Elle ne savait ni lire ni écrire, ma grand-mère. Je ne l’ai jamais vue tenir de liste. Il lui suffisait de prononcer, comme une formule magique, le nom d’une personne pour se souvenir de ce qu’elle lui avait commandé :
« Deux bouteilles de may zaher et deux de may ward à Aïcha. Elle doit préparer les maamouls de la fête. Elle les fait bien à l’avance pour ne pas avoir à faire la queue au moment de les faire cuire au four d’Abou Jamil. »
« Trois bouteilles de debss remmen à Om Bassam. Elle les glissera dans la valise de son fils qui ne reviendra pas de sitôt d’Australie… »

La maison de ma grand-mère… c’est un livre qui raconte sa vie, la mienne, celle de mon père mais aussi celle de toute personne ayant eu, sur la langue, le goût de ces sirops auxquels se mêlait la sueur de son front.

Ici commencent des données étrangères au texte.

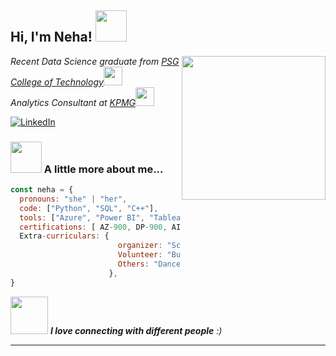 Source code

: <h2> Hi, I'm Neha! <img src="https://media.giphy.com/media/mGcNjsfWAjY5AEZNw6/giphy.gif" width="50"></h2>
<img align='right' src="https://media.giphy.com/media/ieyl9zmCjO4b4t6qoY/giphy.gif" width="230">
<p><em>Recent Data Science graduate from <a href="https://www.psgtech.edu">PSG College of Technology</a><img src="https://media.giphy.com/media/fYSnHlufseco8Fh93Z/giphy.gif" width="30"></br>Analytics Consultant at <a href="https://home.kpmg/in/en/home.html">KPMG</a><img src="https://media.giphy.com/media/WUlplcMpOCEmTGBtBW/giphy.gif" width="30"> 
</em></p>

<a href="https://www.linkedin.com/in/nehasathish/">
<img src="https://img.shields.io/badge/-LinkedIn-%233781da" alt="LinkedIn"/></a>


### <img src="https://media.giphy.com/media/VgCDAzcKvsR6OM0uWg/giphy.gif" width="50"> A little more about me...  

```javascript
const neha = {
  pronouns: "she" | "her",
  code: ["Python", "SQL", "C++"],
  tools: ["Azure", "Power BI", "Tableau", "Spyder", "Jupyter", "Docker"],
  certifications: [ AZ-900, DP-900, AI-900, DP-203],
  Extra-curriculars: {
                        organizer: "Science Exhibition","Football Tournament",
                        Volunteer: "Bushwalker","Marshal at Parkrun",
                        Others: "Dancer", "Proudly me-made wardrobe designer", "photographer"
                      },
}
```

<img src="https://media.giphy.com/media/LnQjpWaON8nhr21vNW/giphy.gif" width="60"> <em><b>I love connecting with different people</b> :)</em>

---
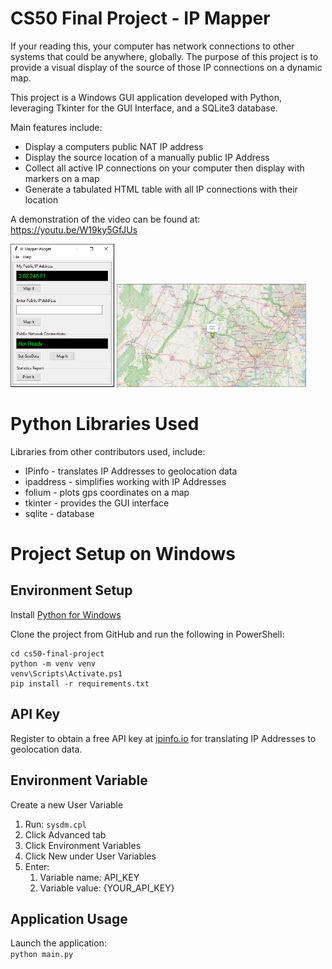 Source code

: # CS50 Final Project - IP Mapper

If your reading this, your computer has network connections to other systems that could be anywhere, globally. The purpose of this project is to provide a visual display of the source of those IP connections on a dynamic map.

This project is a Windows GUI application developed with Python, leveraging Tkinter for the GUI Interface, and a SQLite3 database.    

Main features include:  

- Display a computers public NAT IP address
- Display the source location of a manually public IP Address
- Collect all active IP connections on your computer then display with markers on a map
- Generate a tabulated HTML table with all IP connections with their location

A demonstration of the video can be found at: https://youtu.be/W19ky5GfJUs 

<p align="left" width="100%">
  <img width="33%" src="images/ip-mapper.png">
  <img width="60%" src="images/map.png">
</p>



# Python Libraries Used

Libraries from other contributors used, include:

- IPinfo - translates IP Addresses to geolocation data
- ipaddress - simplifies working with IP Addresses
- folium - plots gps coordinates on a map
- tkinter - provides the GUI interface
- sqlite - database


# Project Setup on Windows

## Environment Setup

Install [Python for Windows](https://gitforwindows.org)

Clone the project from GitHub and run the following in PowerShell:

```
cd cs50-final-project
python -m venv venv
venv\Scripts\Activate.ps1
pip install -r requirements.txt
```

## API Key

Register to obtain a free API key at [ipinfo.io](https://ipinfo.io/) for translating IP Addresses to geolocation data.  

## Environment Variable

Create a new User Variable

1. Run: `sysdm.cpl`
2. Click Advanced tab
3. Click Environment Variables
4. Click New under User Variables
5. Enter: 
   1. Variable name: API_KEY
   2. Variable value: {YOUR_API_KEY}


## Application Usage
Launch the application:  
`python main.py`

Il était une fois, le Liban

Il était une fois, dans une montagne du Liban _celle qui fait face à la grande mer bleue_ un lopin de terre. Un petit lopin à la lisière d’une forêt couverte de cèdres aussi vieux que le monde. Sur cette terre, on avait fait bâtir une maison, celle-là que l’on reconnaissait à sa grande porte en bois de chêne. Un immense chêne aux branches noueuses, aux racines profondément enfouies dans le sol. Celui-ci qui était là, bien avant la maison et que l’on avait coupé pour la faire construire. C’était Ayoub qui l’avait bâtie. S’appelait-il vraiment ainsi ou était-ce en raison de sa patience et de son endurance qu’on lui avait collé ce surnom, lui qui avait taillé, transporté, posé l’une sur l’autre toutes les pierres de ces hauts murs blancs ?

Derrière ces murs, vécurent je ne sais combien de générations. Celles-ci avaient cultivé, tout autour de la maison, une vigne et une oliveraie. Deux champs qui avaient nourri généreusement, au fil des ans, enfants et petits-enfants.
En une année, nul ne saurait préciser laquelle, l’hiver se fit attendre plus que d’habitude et l’été arriva beaucoup trop tôt. La terre s’en offusqua, les champs s’en plaignirent et leurs arbres levèrent obstinément au ciel leurs longues branches stériles.
Enfants et petits-enfants courbèrent l’échine et suivirent la direction du vent. Ils s’en furent, de par le monde, traînant les pieds loin de ces murs, loin de ce toit.
Tous, sauf Ayoub, celui-ci à qui on avait donné le prénom _ou le surnom, que sais-je_ de ce glorieux arrière-grand-père; ainsi que son cousin qui _vous ne vous en étonnerez sans doute pas_ portait le même prénom. Pour ne pas les confondre, nous les désignerons à partir de là par Ayoub du raisin et Ayoub des olives car, comme leurs surnoms laissent entendre, l’un s’occupa de la vigne et l’autre de l’oliveraie.
La tâche ne fut point facile mais les efforts furent récompensés. Et ceux-ci qui pendant des années travaillèrent d’arrache-pied, à en perdre l’appétit et le sommeil, ne vinrent à se croiser qu’à de rares moments où, s’arrêtant pour reprendre haleine, se tournaient le dos pour continuer à suer, chacun de son côté.
Les grappes furent cueillies, les olives pressées. Au souvenir des sombres années, Ayoub de la vigne et celui des oliviers, chérirent leurs fruits et les enfouirent loin des regards, craignant d’en manquer. Chacun en priva son cousin et quand le reste de cette glorieuse descendance revint en réclamer, les disputes éclatèrent et la haine trouva son chemin vers cette montagne, vers ce lopin. Elle traversa la lourde porte de chêne et fit la loi dans cette maison où tous continuèrent de vivre, abrités par le même toit.
Ceux qui s’entouraient de grappes, en dégustaient à chaque repas, mais n’en enviaient pas moins, ces carafes pleines d’huile qu’ils apercevaient chez leurs cousins. Ces derniers en faisaient de même et ceux qui n’avaient rien en voulaient aux autres à qui ils reprochaient injustice et mauvaise foi.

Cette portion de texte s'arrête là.